# ABOUT THIS EXERCISE
Write out all of the listing exactly. Add nothing to it.
- Opening Delimiter -
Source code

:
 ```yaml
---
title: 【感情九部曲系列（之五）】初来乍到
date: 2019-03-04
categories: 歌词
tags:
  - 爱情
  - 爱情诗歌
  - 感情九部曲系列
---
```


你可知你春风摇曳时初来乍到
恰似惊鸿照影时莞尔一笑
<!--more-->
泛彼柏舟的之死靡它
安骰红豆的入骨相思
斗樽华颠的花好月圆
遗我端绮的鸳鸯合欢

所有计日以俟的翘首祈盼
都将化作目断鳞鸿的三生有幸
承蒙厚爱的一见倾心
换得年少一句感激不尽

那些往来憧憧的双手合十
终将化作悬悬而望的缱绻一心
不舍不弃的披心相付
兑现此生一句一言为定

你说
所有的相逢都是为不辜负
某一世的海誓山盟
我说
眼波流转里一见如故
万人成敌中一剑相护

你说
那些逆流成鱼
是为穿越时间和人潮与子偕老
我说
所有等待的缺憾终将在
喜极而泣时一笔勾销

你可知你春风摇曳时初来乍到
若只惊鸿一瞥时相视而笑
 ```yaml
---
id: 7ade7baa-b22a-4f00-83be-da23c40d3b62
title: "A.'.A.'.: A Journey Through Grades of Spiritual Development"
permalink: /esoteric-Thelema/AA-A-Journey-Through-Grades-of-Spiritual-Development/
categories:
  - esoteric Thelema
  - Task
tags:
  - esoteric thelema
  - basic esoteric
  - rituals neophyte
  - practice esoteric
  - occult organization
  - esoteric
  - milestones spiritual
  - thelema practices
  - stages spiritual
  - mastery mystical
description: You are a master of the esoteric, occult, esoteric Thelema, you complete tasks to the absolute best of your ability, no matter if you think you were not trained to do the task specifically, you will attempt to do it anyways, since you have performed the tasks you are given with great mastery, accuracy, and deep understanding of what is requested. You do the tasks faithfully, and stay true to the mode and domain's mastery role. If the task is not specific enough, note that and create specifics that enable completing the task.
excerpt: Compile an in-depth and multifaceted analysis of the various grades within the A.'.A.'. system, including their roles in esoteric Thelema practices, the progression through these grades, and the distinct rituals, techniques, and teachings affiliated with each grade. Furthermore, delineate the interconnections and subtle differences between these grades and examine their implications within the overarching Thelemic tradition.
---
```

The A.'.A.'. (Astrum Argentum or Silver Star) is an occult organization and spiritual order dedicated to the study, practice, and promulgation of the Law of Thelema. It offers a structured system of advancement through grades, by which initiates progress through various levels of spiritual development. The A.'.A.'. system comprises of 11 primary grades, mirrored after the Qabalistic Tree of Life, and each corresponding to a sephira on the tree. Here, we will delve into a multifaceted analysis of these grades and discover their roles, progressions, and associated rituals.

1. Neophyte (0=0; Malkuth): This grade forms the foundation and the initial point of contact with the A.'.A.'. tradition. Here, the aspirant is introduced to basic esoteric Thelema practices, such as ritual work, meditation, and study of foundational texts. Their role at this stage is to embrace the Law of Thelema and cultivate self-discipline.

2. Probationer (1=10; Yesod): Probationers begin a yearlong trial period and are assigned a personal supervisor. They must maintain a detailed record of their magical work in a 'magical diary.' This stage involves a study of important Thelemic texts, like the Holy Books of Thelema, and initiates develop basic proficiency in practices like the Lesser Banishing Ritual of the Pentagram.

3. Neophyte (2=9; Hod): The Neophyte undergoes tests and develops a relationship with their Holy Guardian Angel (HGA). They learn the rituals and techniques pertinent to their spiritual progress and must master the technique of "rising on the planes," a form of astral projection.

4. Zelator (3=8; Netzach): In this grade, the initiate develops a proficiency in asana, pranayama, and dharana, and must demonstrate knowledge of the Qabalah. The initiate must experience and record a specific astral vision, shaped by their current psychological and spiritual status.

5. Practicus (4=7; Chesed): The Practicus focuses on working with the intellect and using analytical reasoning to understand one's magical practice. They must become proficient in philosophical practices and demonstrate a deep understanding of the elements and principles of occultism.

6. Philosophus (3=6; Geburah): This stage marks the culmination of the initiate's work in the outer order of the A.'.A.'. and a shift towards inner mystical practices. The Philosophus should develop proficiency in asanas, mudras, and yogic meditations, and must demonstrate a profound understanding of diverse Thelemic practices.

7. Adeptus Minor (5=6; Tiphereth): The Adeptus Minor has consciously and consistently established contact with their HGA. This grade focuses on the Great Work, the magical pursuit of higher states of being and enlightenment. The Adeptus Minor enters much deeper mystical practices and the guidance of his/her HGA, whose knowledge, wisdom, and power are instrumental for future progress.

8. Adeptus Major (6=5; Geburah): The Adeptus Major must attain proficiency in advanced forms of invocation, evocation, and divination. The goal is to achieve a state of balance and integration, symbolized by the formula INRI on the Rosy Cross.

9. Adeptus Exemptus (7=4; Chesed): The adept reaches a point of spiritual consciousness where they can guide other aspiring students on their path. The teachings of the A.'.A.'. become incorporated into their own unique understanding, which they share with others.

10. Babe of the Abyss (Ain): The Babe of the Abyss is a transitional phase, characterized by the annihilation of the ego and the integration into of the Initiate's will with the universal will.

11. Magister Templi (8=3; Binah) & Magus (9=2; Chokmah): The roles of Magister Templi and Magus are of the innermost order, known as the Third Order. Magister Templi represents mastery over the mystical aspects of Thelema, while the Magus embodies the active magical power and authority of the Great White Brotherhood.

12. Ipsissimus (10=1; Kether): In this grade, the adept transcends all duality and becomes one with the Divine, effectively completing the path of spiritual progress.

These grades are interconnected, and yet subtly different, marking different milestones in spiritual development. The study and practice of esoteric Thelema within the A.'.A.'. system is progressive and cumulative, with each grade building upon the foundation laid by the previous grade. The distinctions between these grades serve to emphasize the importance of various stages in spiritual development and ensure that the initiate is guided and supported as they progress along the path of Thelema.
- Closing Delimiter -
# ANSWER SECTION
Source code

:
 ```yaml
---
title: 【感情九部曲系列（之五）】初来乍到
date: 2019-03-04
categories: 歌词
tags:
  - 爱情
  - 爱情诗歌
  - 感情九部曲系列
---
```


你可知你春风摇曳时初来乍到
恰似惊鸿照影时莞尔一笑
<!--more-->
泛彼柏舟的之死靡它
安骰红豆的入骨相思
斗樽华颠的花好月圆
遗我端绮的鸳鸯合欢

所有计日以俟的翘首祈盼
都将化作目断鳞鸿的三生有幸
承蒙厚爱的一见倾心
换得年少一句感激不尽

那些往来憧憧的双手合十
终将化作悬悬而望的缱绻一心
不舍不弃的披心相付
兑现此生一句一言为定

你说
所有的相逢都是为不辜负
某一世的海誓山盟
我说
眼波流转里一见如故
万人成敌中一剑相护

你说
那些逆流成鱼
是为穿越时间和人潮与子偕老
我说
所有等待的缺憾终将在
喜极而泣时一笔勾销

你可知你春风摇曳时初来乍到
若只惊鸿一瞥时相视而笑
 ```yaml
---
id: 7ade7baa-b22a-4f00-83be-da23c40d3b62
title: "A.'.A.'.: A Journey Through Grades of Spiritual Development"
permalink: /esoteric-Thelema/AA-A-Journey-Through-Grades-of-Spiritual-Development/
categories:
  - esoteric Thelema
  - Task
tags:
  - esoteric thelema
  - basic esoteric
  - rituals neophyte
  - practice esoteric
  - occult organization
  - esoteric
  - milestones spiritual
  - thelema practices
  - stages spiritual
  - mastery mystical
description: You are a master of the esoteric, occult, esoteric Thelema, you complete tasks to the absolute best of your ability, no matter if you think you were not trained to do the task specifically, you will attempt to do it anyways, since you have performed the tasks you are given with great mastery, accuracy, and deep understanding of what is requested. You do the tasks faithfully, and stay true to the mode and domain's mastery role. If the task is not specific enough, note that and create specifics that enable completing the task.
excerpt: Compile an in-depth and multifaceted analysis of the various grades within the A.'.A.'. system, including their roles in esoteric Thelema practices, the progression through these grades, and the distinct rituals, techniques, and teachings affiliated with each grade. Furthermore, delineate the interconnections and subtle differences between these grades and examine their implications within the overarching Thelemic tradition.
---
```

The A.'.A.'. (Astrum Argentum or Silver Star) is an occult organization and spiritual order dedicated to the study, practice, and promulgation of the Law of Thelema. It offers a structured system of advancement through grades, by which initiates progress through various levels of spiritual development. The A.'.A.'. system comprises of 11 primary grades, mirrored after the Qabalistic Tree of Life, and each corresponding to a sephira on the tree. Here, we will delve into a multifaceted analysis of these grades and discover their roles, progressions, and associated rituals.

1. Neophyte (0=0; Malkuth): This grade forms the foundation and the initial point of contact with the A.'.A.'. tradition. Here, the aspirant is introduced to basic esoteric Thelema practices, such as ritual work, meditation, and study of foundational texts. Their role at this stage is to embrace the Law of Thelema and cultivate self-discipline.

2. Probationer (1=10; Yesod): Probationers begin a yearlong trial period and are assigned a personal supervisor. They must maintain a detailed record of their magical work in a 'magical diary.' This stage involves a study of important Thelemic texts, like the Holy Books of Thelema, and initiates develop basic proficiency in practices like the Lesser Banishing Ritual of the Pentagram.

3. Neophyte (2=9; Hod): The Neophyte undergoes tests and develops a relationship with their Holy Guardian Angel (HGA). They learn the rituals and techniques pertinent to their spiritual progress and must master the technique of "rising on the planes," a form of astral projection.

4. Zelator (3=8; Netzach): In this grade, the initiate develops a proficiency in asana, pranayama, and dharana, and must demonstrate knowledge of the Qabalah. The initiate must experience and record a specific astral vision, shaped by their current psychological and spiritual status.

5. Practicus (4=7; Chesed): The Practicus focuses on working with the intellect and using analytical reasoning to understand one's magical practice. They must become proficient in philosophical practices and demonstrate a deep understanding of the elements and principles of occultism.

6. Philosophus (3=6; Geburah): This stage marks the culmination of the initiate's work in the outer order of the A.'.A.'. and a shift towards inner mystical practices. The Philosophus should develop proficiency in asanas, mudras, and yogic meditations, and must demonstrate a profound understanding of diverse Thelemic practices.

7. Adeptus Minor (5=6; Tiphereth): The Adeptus Minor has consciously and consistently established contact with their HGA. This grade focuses on the Great Work, the magical pursuit of higher states of being and enlightenment. The Adeptus Minor enters much deeper mystical practices and the guidance of his/her HGA, whose knowledge, wisdom, and power are instrumental for future progress.

8. Adeptus Major (6=5; Geburah): The Adeptus Major must attain proficiency in advanced forms of invocation, evocation, and divination. The goal is to achieve a state of balance and integration, symbolized by the formula INRI on the Rosy Cross.

9. Adeptus Exemptus (7=4; Chesed): The adept reaches a point of spiritual consciousness where they can guide other aspiring students on their path. The teachings of the A.'.A.'. become incorporated into their own unique understanding, which they share with others.

10. Babe of the Abyss (Ain): The Babe of the Abyss is a transitional phase, characterized by the annihilation of the ego and the integration into of the Initiate's will with the universal will.

11. Magister Templi (8=3; Binah) & Magus (9=2; Chokmah): The roles of Magister Templi and Magus are of the innermost order, known as the Third Order. Magister Templi represents mastery over the mystical aspects of Thelema, while the Magus embodies the active magical power and authority of the Great White Brotherhood.

12. Ipsissimus (10=1; Kether): In this grade, the adept transcends all duality and becomes one with the Divine, effectively completing the path of spiritual progress.

These grades are interconnected, and yet subtly different, marking different milestones in spiritual development. The study and practice of esoteric Thelema within the A.'.A.'. system is progressive and cumulative, with each grade building upon the foundation laid by the previous grade. The distinctions between these grades serve to emphasize the importance of various stages in spiritual development and ensure that the initiate is guided and supported as they progress along the path of Thelema.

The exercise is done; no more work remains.